NetBeans vs UTF-8

Atazhaia

So a colleague came to me with an issue with reading the letters Å Ä Ö from the console. Knowing about Java character encoding fuckery I thought it was using the wrong encoding on Windows, so I tell her how to force the scanner to use UTF-8. No change. So I go to my Linux machine that uses UTF-8 by default. And I get the exact same issue. And then I end up going down the abyss. Use InputStreamReader instead of Scanner? Same thing. Try to override the locale for the scanner? Same thing. Setting a breakpoint so I can see where the fuckup happens and it seems to happen right at the input in both cases based off what's in the buffer.

Do some more research today. Points towards being an encoding issue so I try a few encodings to see what happens.

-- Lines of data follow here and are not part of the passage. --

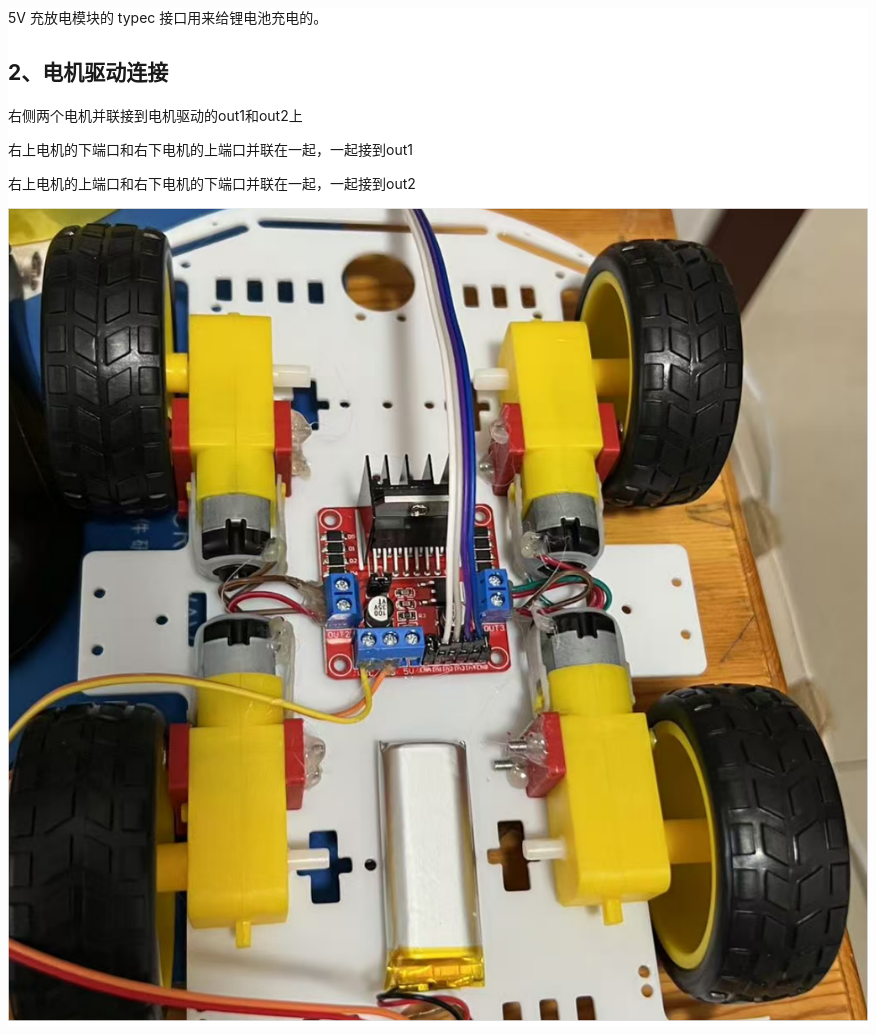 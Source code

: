  5V 充放电模块的 typec 接口用来给锂电池充电的。  

## 2、电机驱动连接

右侧两个电机并联接到电机驱动的out1和out2上

右上电机的下端口和右下电机的上端口并联在一起，一起接到out1

右上电机的上端口和右下电机的下端口并联在一起，一起接到out2

![image-20250703224035988](./media/image-20250703224035988.png)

When running ISO-8859-1 it works and it reads the letters correctly, but not if reading the input as UTF-8. As UTF-8 they apparently gets converted to U+FFFD because the characters don't get read for some reason? Then I try running the program directly from the console instead of through the NetBeans console and... it works with UTF-8. So... The NetBeans console runs with a different encoding than the system console? I don't get it. Why would it do that? I don't even...

Steve_The_Cynic

@Atazhaia said in NetBeans vs UTF-8:

Why would it do that?

Er, because...

NetBeans

There's your answer, n'est-ce pas?

Atazhaia

@Steve_The_Cynic Yes. Yes, it very much is.

Colleague "solved" problem by setting the scanner to use Windows-1252, which read it correctly too.

StackOverflow (accepted answer) the problem by setting the scanner to use x-ISO2022-CN-GB. Which does work, but why would you pick that encoding when not dealing with chinese text?

Also, the NetBeans console will correctly output UTF-8. Just not read it.

Vixen

@Atazhaia said in NetBeans vs UTF-8:

Also, the NetBeans console will correctly output UTF-8. Just not read it.

....... that's....

wow. okay..... just wow...... what special kind of english only fuckery was going through their heads when they made that a "feature"?

topspin

@Steve_The_Cynic said in NetBeans vs UTF-8:

NetBeans

There's your answer, n'est-ce pas?

I didn't even realize NetBeans is still a thing.

powerlord

@Vixen said in NetBeans vs UTF-8:

@Atazhaia said in NetBeans vs UTF-8:

Also, the NetBeans console will correctly output UTF-8. Just not read it.

....... that's....

wow. okay..... just wow...... what special kind of english only fuckery was going through their heads when they made that a "feature"?

I'm going to assume this decision was made back when Netbeans was controlled by Oracle. You'd have thought Apache would fix that by now, though.

dfdub

@Atazhaia
It becomes even funnier when you consider that the original developer, Jaroslav Tulach, who according to GitHub is still contributing to the project, is from the Czech Republic. Latin-1 cannot even represent his native language.

HardwareGeek

@topspin said in NetBeans vs UTF-8:

I didn't even realize NetBeans is still a thing.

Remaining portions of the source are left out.